** Directions **
Copy out the entries word for word, leaving images aside.

Entries taken from a collection
▶

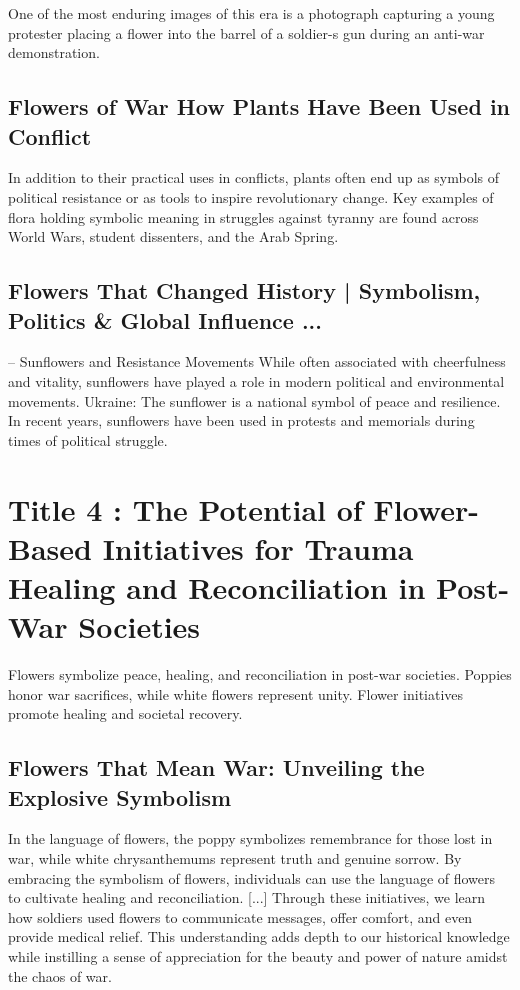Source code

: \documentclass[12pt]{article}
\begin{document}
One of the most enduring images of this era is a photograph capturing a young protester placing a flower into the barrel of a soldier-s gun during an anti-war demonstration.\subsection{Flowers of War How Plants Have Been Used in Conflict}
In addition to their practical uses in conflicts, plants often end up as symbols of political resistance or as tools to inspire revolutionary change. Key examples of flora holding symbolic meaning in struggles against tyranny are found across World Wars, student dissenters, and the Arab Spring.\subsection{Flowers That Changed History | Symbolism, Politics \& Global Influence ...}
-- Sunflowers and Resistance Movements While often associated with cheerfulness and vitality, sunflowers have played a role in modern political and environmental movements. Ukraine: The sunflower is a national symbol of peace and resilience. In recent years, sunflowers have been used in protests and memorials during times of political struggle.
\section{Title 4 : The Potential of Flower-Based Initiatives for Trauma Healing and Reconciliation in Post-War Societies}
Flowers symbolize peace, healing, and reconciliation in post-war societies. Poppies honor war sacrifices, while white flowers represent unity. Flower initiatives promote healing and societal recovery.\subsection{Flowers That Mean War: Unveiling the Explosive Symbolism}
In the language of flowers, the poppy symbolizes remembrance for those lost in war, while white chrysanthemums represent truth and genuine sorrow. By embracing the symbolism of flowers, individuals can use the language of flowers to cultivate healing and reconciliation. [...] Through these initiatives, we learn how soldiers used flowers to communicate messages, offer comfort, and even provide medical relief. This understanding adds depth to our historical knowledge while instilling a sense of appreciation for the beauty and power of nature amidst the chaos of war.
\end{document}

◀

** Response area **
Source code

: \documentclass[12pt]{article}
\begin{document}
One of the most enduring images of this era is a photograph capturing a young protester placing a flower into the barrel of a soldier-s gun during an anti-war demonstration.\subsection{Flowers of War How Plants Have Been Used in Conflict}
In addition to their practical uses in conflicts, plants often end up as symbols of political resistance or as tools to inspire revolutionary change. Key examples of flora holding symbolic meaning in struggles against tyranny are found across World Wars, student dissenters, and the Arab Spring.\subsection{Flowers That Changed History | Symbolism, Politics \& Global Influence ...}
-- Sunflowers and Resistance Movements While often associated with cheerfulness and vitality, sunflowers have played a role in modern political and environmental movements. Ukraine: The sunflower is a national symbol of peace and resilience. In recent years, sunflowers have been used in protests and memorials during times of political struggle.
\section{Title 4 : The Potential of Flower-Based Initiatives for Trauma Healing and Reconciliation in Post-War Societies}
Flowers symbolize peace, healing, and reconciliation in post-war societies. Poppies honor war sacrifices, while white flowers represent unity. Flower initiatives promote healing and societal recovery.\subsection{Flowers That Mean War: Unveiling the Explosive Symbolism}
In the language of flowers, the poppy symbolizes remembrance for those lost in war, while white chrysanthemums represent truth and genuine sorrow. By embracing the symbolism of flowers, individuals can use the language of flowers to cultivate healing and reconciliation. [...] Through these initiatives, we learn how soldiers used flowers to communicate messages, offer comfort, and even provide medical relief. This understanding adds depth to our historical knowledge while instilling a sense of appreciation for the beauty and power of nature amidst the chaos of war.
\end{document}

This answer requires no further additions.